The word “baptism” literally means to immerse. John’s water immersion symbolized the repentance of sins committed by Jewish people. However, Jesus’ baptism had two parts. Baptism with the Holy Spirit begot faithful followers of Christ into a new life. The baptism with fire came upon the unfaithful Jewish nation.
Verse 12 explains Jesus’ first advent work. He came to gather the wheat (the faithful of the Jewish nation) unto Him. The chaff of the nation (the unfaithful Jews) were to be destroyed. Historically, Jerusalem was destroyed by Rome in A.D.70. Its destruction was horrific. The city was burned and those trying to escape were crucified.
Jesus grieved the hard hearts of His countrymen. “Jerusalem, Jerusalem, you who kill the prophets and stone those sent to you, how often I have longed to gather your children together, as a hen gathers her chicks under her wings, and you were not willing.” Luke 13:34. Because they killed the faithful, Jesus stated their punishment, “As a result, you will be held responsible for the murder of all godly people of all time—from the murder of righteous Abel to the murder of Zechariah son of Barachiah.…” Matthew 23:35.

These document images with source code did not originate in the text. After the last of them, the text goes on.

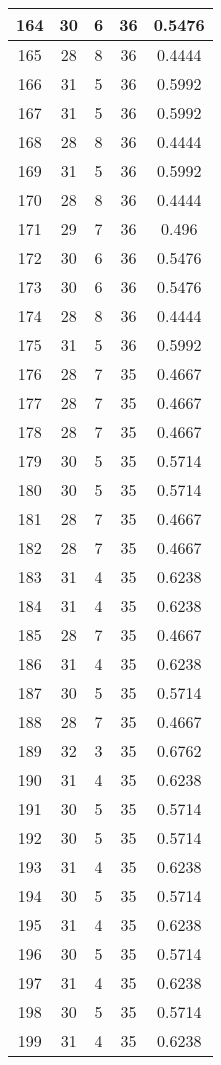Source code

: \documentclass[letterpaper, 12pt]{article}
\begin{document}
\begin{longtable}{|c|c|c|c|c|}
\hline
164 & 30 & 6 & 36 & 0.5476 \\
\hline
165 & 28 & 8 & 36 & 0.4444 \\
\hline
166 & 31 & 5 & 36 & 0.5992 \\
\hline
167 & 31 & 5 & 36 & 0.5992 \\
\hline
168 & 28 & 8 & 36 & 0.4444 \\
\hline
169 & 31 & 5 & 36 & 0.5992 \\
\hline
170 & 28 & 8 & 36 & 0.4444 \\
\hline
171 & 29 & 7 & 36 & 0.496 \\
\hline
172 & 30 & 6 & 36 & 0.5476 \\
\hline
173 & 30 & 6 & 36 & 0.5476 \\
\hline
174 & 28 & 8 & 36 & 0.4444 \\
\hline
175 & 31 & 5 & 36 & 0.5992 \\
\hline
176 & 28 & 7 & 35 & 0.4667 \\
\hline
177 & 28 & 7 & 35 & 0.4667 \\
\hline
178 & 28 & 7 & 35 & 0.4667 \\
\hline
179 & 30 & 5 & 35 & 0.5714 \\
\hline
180 & 30 & 5 & 35 & 0.5714 \\
\hline
181 & 28 & 7 & 35 & 0.4667 \\
\hline
182 & 28 & 7 & 35 & 0.4667 \\
\hline
183 & 31 & 4 & 35 & 0.6238 \\
\hline
184 & 31 & 4 & 35 & 0.6238 \\
\hline
185 & 28 & 7 & 35 & 0.4667 \\
\hline
186 & 31 & 4 & 35 & 0.6238 \\
\hline
187 & 30 & 5 & 35 & 0.5714 \\
\hline
188 & 28 & 7 & 35 & 0.4667 \\
\hline
189 & 32 & 3 & 35 & 0.6762 \\
\hline
190 & 31 & 4 & 35 & 0.6238 \\
\hline
191 & 30 & 5 & 35 & 0.5714 \\
\hline
192 & 30 & 5 & 35 & 0.5714 \\
\hline
193 & 31 & 4 & 35 & 0.6238 \\
\hline
194 & 30 & 5 & 35 & 0.5714 \\
\hline
195 & 31 & 4 & 35 & 0.6238 \\
\hline
196 & 30 & 5 & 35 & 0.5714 \\
\hline
197 & 31 & 4 & 35 & 0.6238 \\
\hline
198 & 30 & 5 & 35 & 0.5714 \\
\hline
199 & 31 & 4 & 35 & 0.6238 \\
\hline
\end{longtable}
\end{document}
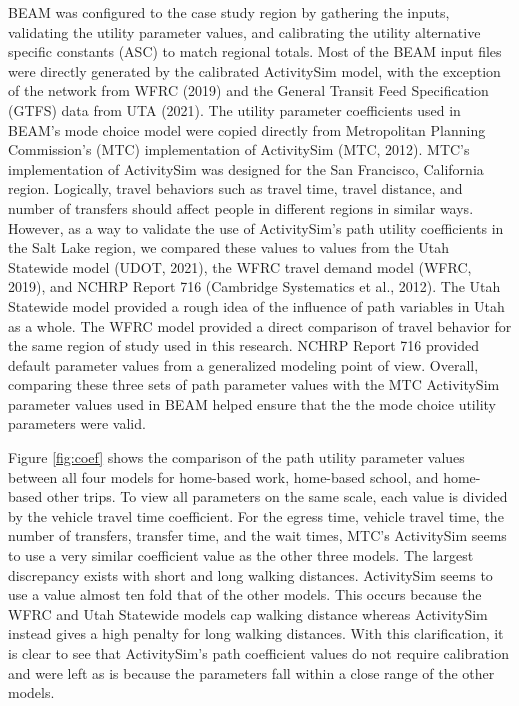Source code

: \documentclass[fancy, masters]{byuthesis}
\begin{document}
BEAM was configured to the case study region by gathering the inputs, validating the utility parameter values, and calibrating the utility alternative specific constants (ASC) to match regional totals. Most of the BEAM input files were directly generated by the calibrated ActivitySim model, with the exception of the network from WFRC (2019) and the General Transit Feed Specification (GTFS) data from UTA (2021). The utility parameter coefficients used in BEAM's mode choice model were copied directly from Metropolitan Planning Commission's (MTC) implementation of ActivitySim (MTC, 2012). MTC's implementation of ActivitySim was designed for the San Francisco, California region. Logically, travel behaviors such as travel time, travel distance, and number of transfers should affect people in different regions in similar ways. However, as a way to validate the use of ActivitySim's path utility coefficients in the Salt Lake region, we compared these values to values from the Utah Statewide model (UDOT, 2021), the WFRC travel demand model (WFRC, 2019), and NCHRP Report 716 (Cambridge Systematics et al., 2012). The Utah Statewide model provided a rough idea of the influence of path variables in Utah as a whole. The WFRC model provided a direct comparison of travel behavior for the same region of study used in this research. NCHRP Report 716 provided default parameter values from a generalized modeling point of view. Overall, comparing these three sets of path parameter values with the MTC ActivitySim parameter values used in BEAM helped ensure that the the mode choice utility parameters were valid.

Figure \ref{fig:coef} shows the comparison of the path utility parameter values between all four models for home-based work, home-based school, and home-based other trips. To view all parameters on the same scale, each value is divided by the vehicle travel time coefficient. For the egress time, vehicle travel time, the number of transfers, transfer time, and the wait times, MTC's ActivitySim seems to use a very similar coefficient value as the other three models. The largest discrepancy exists with short and long walking distances. ActivitySim seems to use a value almost ten fold that of the other models. This occurs because the WFRC and Utah Statewide models cap walking distance whereas ActivitySim instead gives a high penalty for long walking distances. With this clarification, it is clear to see that ActivitySim's path coefficient values do not require calibration and were left as is because the parameters fall within a close range of the other models.
\end{document}
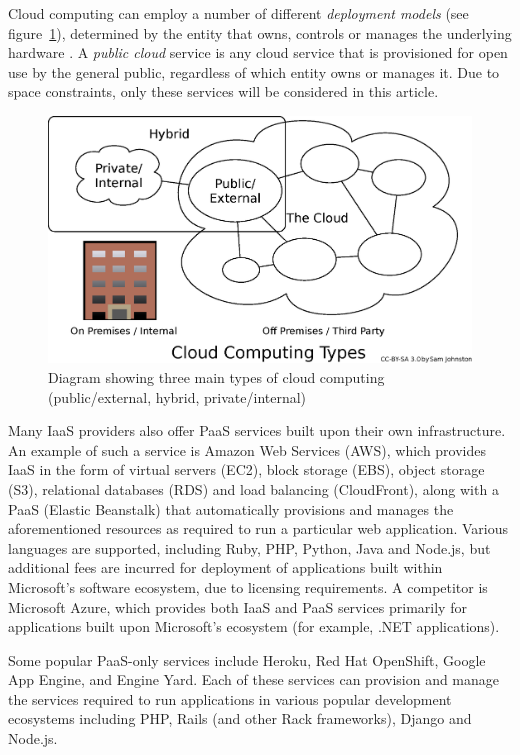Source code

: \documentclass[a4paper]{proc}
\begin{document}
  Cloud computing can employ a number of different \emph{deployment models} (see figure~\ref{fig:cloud_computing_types}), determined by the entity that owns, controls or manages the underlying hardware \cite{Mell2011}. A \emph{public cloud} service is any cloud service that is provisioned for open use by the general public, regardless of which entity owns or manages it. Due to space constraints, only these services will be considered in this article.

  \begin{figure}
    \centering
    \includegraphics[width=\columnwidth]{figures/Cloud_computing_types.eps}
    \caption{Diagram showing three main types of cloud computing (public/external, hybrid, private/internal) \cite{Joton2009}}
    \label{fig:cloud_computing_types}
  \end{figure}

  Many IaaS providers also offer PaaS services built upon their own infrastructure. An example of such a service is Amazon Web Services (AWS), which provides IaaS in the form of virtual servers (EC2), block storage (EBS), object storage (S3), relational databases (RDS) and load balancing (CloudFront), along with a PaaS (Elastic Beanstalk) that automatically provisions and manages the aforementioned resources as required to run a particular web application. Various languages are supported, including Ruby, PHP, Python, Java and Node.js, but additional fees are incurred for deployment of applications built within Microsoft's software ecosystem, due to licensing requirements. A competitor is Microsoft Azure, which provides both IaaS and PaaS services primarily for applications built upon Microsoft's ecosystem (for example, .NET applications).

  Some popular PaaS-only services include Heroku, Red Hat OpenShift, Google App Engine, and Engine Yard. Each of these services can provision and manage the services required to run applications in various popular development ecosystems including PHP, Rails (and other Rack frameworks), Django and Node.js.
\end{document}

When Jesus was before Pilate, Pilate said he wanted to release him. But the people cried, “…His blood be on us, and on our children.” Matthew 27:25. Thus, the nation took responsibility for Jesus’ crucifixion.
The nation was therefore baptized with fire, with their complete destruction, because they killed our Lord and the godly prophets. However, we should not understand that this destruction would forever end their favor in God’s sight. The Apostle Paul writes, “If the casting away of them be the reconciling of the world, what shall the receiving of them be but life from the dead?” (Romans 11:15) Soon, God will make a new covenant with Israel, “…I will put my law in their inward parts, and write it in their hearts; and will be their God, and they shall be my people…for I will forgive their iniquity, and I will remember their sin no more.” Jeremiah 31:33, 34.